**What is expected:** In the entries below, every line with the string "mbox" is to be reported.

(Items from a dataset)
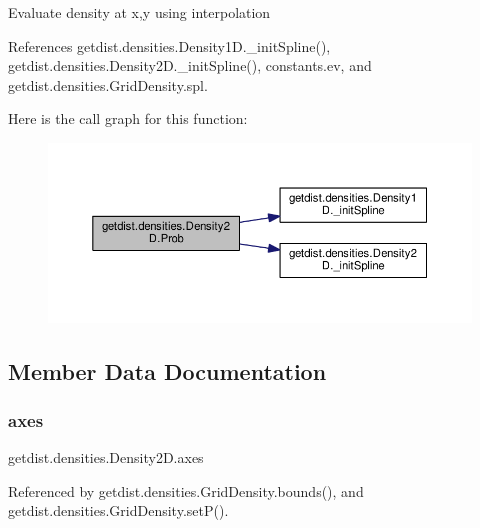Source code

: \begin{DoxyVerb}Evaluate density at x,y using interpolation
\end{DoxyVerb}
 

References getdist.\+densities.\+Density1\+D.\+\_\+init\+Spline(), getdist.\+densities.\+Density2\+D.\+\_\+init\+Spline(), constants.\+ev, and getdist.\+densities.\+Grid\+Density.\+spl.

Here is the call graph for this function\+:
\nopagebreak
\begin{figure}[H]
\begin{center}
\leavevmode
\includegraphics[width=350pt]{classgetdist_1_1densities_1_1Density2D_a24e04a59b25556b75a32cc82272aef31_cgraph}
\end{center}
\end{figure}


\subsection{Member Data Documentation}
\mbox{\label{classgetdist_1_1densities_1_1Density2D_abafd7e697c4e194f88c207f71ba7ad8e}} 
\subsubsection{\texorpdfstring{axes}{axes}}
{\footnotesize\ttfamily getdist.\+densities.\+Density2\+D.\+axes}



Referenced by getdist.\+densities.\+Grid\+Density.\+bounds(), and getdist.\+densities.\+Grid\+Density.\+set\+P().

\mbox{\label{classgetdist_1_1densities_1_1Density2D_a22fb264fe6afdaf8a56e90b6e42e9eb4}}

* * *

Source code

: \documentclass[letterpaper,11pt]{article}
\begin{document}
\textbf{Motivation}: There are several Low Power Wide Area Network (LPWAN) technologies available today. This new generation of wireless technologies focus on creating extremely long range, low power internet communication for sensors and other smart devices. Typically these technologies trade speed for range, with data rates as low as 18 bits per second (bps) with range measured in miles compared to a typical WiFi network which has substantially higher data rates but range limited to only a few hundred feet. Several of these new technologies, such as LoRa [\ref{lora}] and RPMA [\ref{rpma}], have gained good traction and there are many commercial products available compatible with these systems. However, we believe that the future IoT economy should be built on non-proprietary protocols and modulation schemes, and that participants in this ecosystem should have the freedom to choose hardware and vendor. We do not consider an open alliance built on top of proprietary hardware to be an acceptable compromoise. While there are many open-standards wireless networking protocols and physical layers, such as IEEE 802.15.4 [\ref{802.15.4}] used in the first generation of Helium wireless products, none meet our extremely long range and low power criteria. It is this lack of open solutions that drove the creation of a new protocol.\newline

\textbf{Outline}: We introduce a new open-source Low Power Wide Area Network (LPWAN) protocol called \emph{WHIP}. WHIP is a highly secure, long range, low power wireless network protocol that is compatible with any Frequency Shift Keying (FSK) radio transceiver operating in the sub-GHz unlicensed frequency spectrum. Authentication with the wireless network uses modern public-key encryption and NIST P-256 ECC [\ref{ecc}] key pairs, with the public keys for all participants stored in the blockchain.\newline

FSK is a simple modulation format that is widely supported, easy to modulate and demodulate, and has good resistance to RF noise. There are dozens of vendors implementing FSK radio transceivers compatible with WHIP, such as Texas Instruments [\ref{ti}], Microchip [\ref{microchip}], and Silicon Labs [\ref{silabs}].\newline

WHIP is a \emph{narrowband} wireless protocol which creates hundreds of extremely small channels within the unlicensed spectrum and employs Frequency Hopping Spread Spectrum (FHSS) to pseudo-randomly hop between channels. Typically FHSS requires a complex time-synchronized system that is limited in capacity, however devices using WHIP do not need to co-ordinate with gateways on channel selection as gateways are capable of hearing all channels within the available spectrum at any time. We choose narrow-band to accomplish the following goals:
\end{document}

---

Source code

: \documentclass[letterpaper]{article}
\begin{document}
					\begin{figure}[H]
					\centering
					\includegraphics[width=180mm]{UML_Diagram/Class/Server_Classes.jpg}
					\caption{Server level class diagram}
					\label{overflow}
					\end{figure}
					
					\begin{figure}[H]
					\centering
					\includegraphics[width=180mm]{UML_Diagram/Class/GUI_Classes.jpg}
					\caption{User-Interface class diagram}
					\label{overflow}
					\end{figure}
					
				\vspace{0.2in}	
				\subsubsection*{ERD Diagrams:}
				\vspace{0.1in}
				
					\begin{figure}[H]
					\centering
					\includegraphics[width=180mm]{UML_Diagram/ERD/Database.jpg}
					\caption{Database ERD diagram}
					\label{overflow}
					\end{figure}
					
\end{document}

**Solution to the exercise:**
\mbox{\label{classgetdist_1_1densities_1_1Density2D_abafd7e697c4e194f88c207f71ba7ad8e}} 
\mbox{\label{classgetdist_1_1densities_1_1Density2D_a22fb264fe6afdaf8a56e90b6e42e9eb4}}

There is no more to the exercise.